Para o juiz, a nomeação de uma pessoa condenada na Justiça do trabalho para o
cargo de ministra do Trabalho não seria razoável; mais do que isso, seria grave
e inconstitucional.
Ocorre que a Constituição Federal
oferece os parâmetros para essa moralidade administrativa em vários artigos,
impondo, por exemplo, a inelegibilidade e a perda de mandato para os condenados
definitivos por crimes ou por improbidade (art. 15, 3 e 5); restrições a
eleições de parentes de políticos (art.14, §7º); o afastamento do cargo de um
presidente que se torne réu ou que cometa crime de responsabilidade (art. 86,
§1º e 85). Se não oferece os parâmetros, manda que a lei o faça –como na Lei da
Ficha Limpa.
Porém, na indicação de ministros
de Estado, a Constituição exige apenas a idade mínima de 21 anos e o pleno
exercício dos direitos políticos (art. 87). Ou seja, pelos parâmetros
constitucionais, trata-se de um cargo de livre nomeação e exoneração, um poder
conferido ao presidente da República (art. 84, 1) de escolher sua equipe de
governo.
Não há nenhuma vedação
constitucional a que condenados no âmbito civil ou trabalhista ocupem cargos
ministeriais, assim como não há nenhuma vedação para que um réu ou investigado
o faça.
A questão aqui, portanto, não
deveria ser jurídica. É uma questão política e, politicamente, poder-se-ia
cogitar que apenas um presidente sem nenhuma popularidade –e que por
isso não se importa com a opinião pública– teria a pachorra de indicar tal
figura para compor um ministério que, cá entre nós, já não guarda grande
reputação.
Mas o tema se tornou jurídico a
partir do momento em que um juiz decidiu criar novos parâmetros sobre a
moralidade administrativa. Mas esse não é um caso isolado. Na verdade, pode-se
afirmar que o Judiciário vem impondo uma agenda de moralização judicial da
política, muitas vezes à revelia do que diz a lei.
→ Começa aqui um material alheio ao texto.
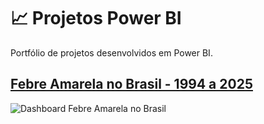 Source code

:# 📈 Projetos Power BI
Portfólio de projetos desenvolvidos em Power BI.
## [Febre Amarela no Brasil - 1994 a 2025](https://github.com/Scorsato7/projetos-powerbi/tree/main/febre-amarela-br)
![Dashboard Febre Amarela no Brasil](https://imgur.com/e6uIblY.png)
Um conjunto de decisões dos
últimos anos revela uma visão bastante particular de como os juízes enxergam a
política: algo eminentemente ruim, imoral e viciado. Foi assim quando o STF
julgou o financiamento privado de campanhas; quando aprovou a restrição à fusão
de partidos na minirreforma eleitoral de 2015; quando implantou a execução da
pena sem trânsito em julgado da condenação; quando afastou Eduardo Cunha da presidência da Câmara
dos Deputados ou quando acenou que réus não poderiam ocupar cargos na linha
sucessória da Presidência da República, sem esquecer o veto à posse de Lula.
O combustível dessa agenda é a
Operação Lava Jato que, se por um lado tem o enorme mérito de revelar a
corrupção de empresários e políticos, por outro tem servido de pretexto para
blindar os abusos do Judiciário. Basta carimbar uma medida como "contra a
Lava Jato" para decretar seu fim: veja o debate sobre os supersalários dos
juízes ou o indulto do Natal.
Ninguém ignora o altíssimo nível
do mar de lama que banha nossa classe política; há muitas razões para críticas
contundentes, propostas de reforma e ansiedade por novas eleições. Mas nada autoriza
que o Judiciário atue fora das regras por aí, cassando mandatos e ou nomeações.
Não há saída fora da
Constituição.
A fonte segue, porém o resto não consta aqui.